Les chantiers de renouvellement urbain impactent le fonctionnement du quartier, le quotidien des habitants et des usagers. Des actions doivent être mises en place pour limiter les nuisances, adapter la gestion, informer largement et anticiper les risques d’insécurité liés au déroulement des travaux. Un outil dédié est proposé par l’ANRU : la grille de cotation. Elle vise à cerner ces risques en amont, à partir de six critères : le site de travaux et son environnement urbain ; le porteur du projet et les cibles potentielles ; la délinquance locale ; l’historique des chantiers proches ; la temporalité des travaux ; les dynamiques sociales et mesures d’accompagnement du chantier. La note finale de sensibilité globale aiguille sur la définition et la priorisation des actions de sécurisation passive ou active à mettre en place selon les opérations (réhabilitation, résidentialisation, démolition, construction), leur temporalité et leur localisation. Cet outil constitue un support utile pour établir un schéma partagé de sécurisation des chantiers.

Intégrer les enjeux de sûreté dès la phase de programmation permet de penser les espaces urbains au regard des usages quotidiens. L’ANRU promeut la « prévention situationnelle », qui vise à concevoir des espaces adaptés aux besoins des habitants et des usagers, en limitant l’insécurité : amélioration de l’éclairage public, suppression d’espaces traversants et cachés jugés criminogènes, ou aménagements favorisant une surveillance naturelle. « Nous pouvons travailler à la recomposition des espaces, requalifier, ou démolir et reconstruire, mais le fait délinquant va parfois se reconstituer. Le renouvellement urbain est une façon d’agir mais ce n’est pas une arme absolue », estime Alice Collet.

Intégrer la sûreté à toutes les étapes du projet

Pendant les travaux, l’ANRU est attentive à la stratégie de sécurisation des chantiers. « Les moyens de sécurisation doivent pouvoir être anticipés, d’où l’importance de bien qualifier la situation d’un site dès le départ. S’il y a des problématiques de délinquance voire de criminalité, on ne peut pas découvrir a posteriori qu’il y avait des besoins de sécurisation active », alerte Émilie Vasquez. Cela nécessite la mise en place d’une gouvernance associant les collectivités, les maîtres d’ouvrage, les forces de police, les services de l’État ; et d’un process pour pouvoir réagir le cas échéant. « Le partenariat, organisé par le porteur de projet de renouvellement urbain avec les acteurs du continuum de sécurité, est attendu dès le démarrage et sur le temps long de la vie du quartier, y compris à l’issue du projet urbain », explique Alice Collet. 
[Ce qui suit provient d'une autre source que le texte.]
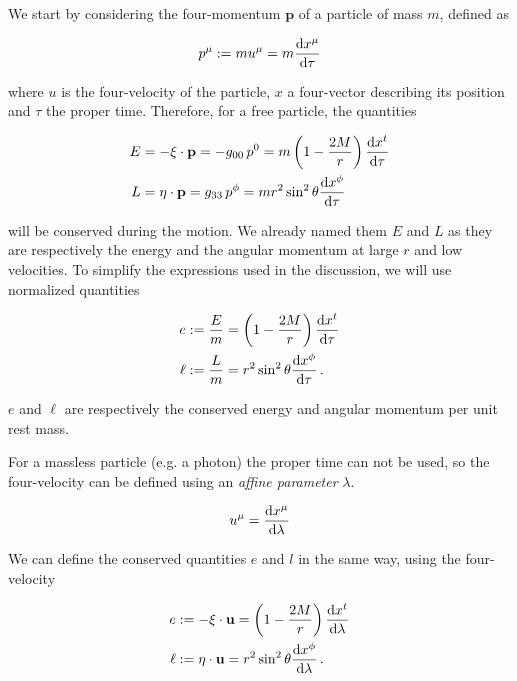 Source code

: We start by considering the four-momentum $\mathbf{p}$ of a particle of mass
$m$, defined as

\begin{equation}
    p^\mu := m u^\mu = m \dv{x^\mu}{\tau}
\end{equation}

where $u$ is the four-velocity of the particle, $x$ a four-vector describing its
position and $\tau$ the
proper time.
Therefore, for a free particle, the quantities

\begin{align*}
    E &= - \mathbf{\xi \cdot p} =
    - g_{00} \, p^0 = m \left( 1 - \frac{2M}{r} \right) \dv{x^t}{\tau} \\
    L &= \mathbf{\eta \cdot p} =
    g_{33} \, p^\phi = m r^2 \sin^2 \theta \dv{x^\phi}{\tau}
\end{align*}

will be conserved during the motion.
We already named them $E$ and $L$ as they are respectively the energy and the
angular momentum at large $r$ and low velocities.
To simplify the expressions used in the discussion, we will use normalized
quantities

\begin{subequations}
    \begin{align}
        e &:= \frac{E}{m} = \left( 1 - \frac{2M}{r} \right) \dv{x^t}{\tau}
        \label{cap1:eq:conserved_e} \\
        \ell &:= \frac{L}{m} = r^2 \sin^2 \theta \dv{x^\phi}{\tau} \, .
        \label{cap1:eq:conserved_l}
    \end{align}
\end{subequations}

$e$ and $\ell$ are respectively the conserved energy and angular momentum per
unit
rest mass.

For a massless particle (e.g. a photon) the proper time can not be used, so
the four-velocity can be defined using an \textit{affine parameter} $\lambda$.

\begin{equation}
    u^\mu = \dv{x^\mu}{\lambda}
    \label{cap1:eq:u_light}
\end{equation}

We can define the conserved quantities $e$ and $l$ in the same way, using the
four-velocity

\begin{subequations}
    \begin{align}
        e &:= - \xi \cdot \mathbf{u}
        = \left( 1 - \frac{2M}{r} \right) \dv{x^t}{\lambda} \\
        \ell &:= \eta \cdot \mathbf{u} 
        = r^2 \sin^2 \theta \dv{x^\phi}{\lambda} \, .
        \label{cap1:eq:e_light}
    \end{align}
    \label{cap1:eq:conserved_light}    
\end{subequations}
Objectif : pérenniser les actions entreprises pour le cadre de vie et la tranquillité des habitants. « Il faut que les quartiers soient livrés avec des méthodes de gestion adaptées : personnel aguerri, partenaires en alerte sur les dysfonctionnements qui pourraient ressurgir, équipements spécifiques », poursuit Émilie Vasquez. « La question de la sûreté est globale et les causes de l’insécurité sont multiples. Résoudre cette question appelle à des réflexions et à des actions articulées et adaptées sur des thématiques beaucoup plus larges que le renouvellement urbain », conclut Hélène Gros.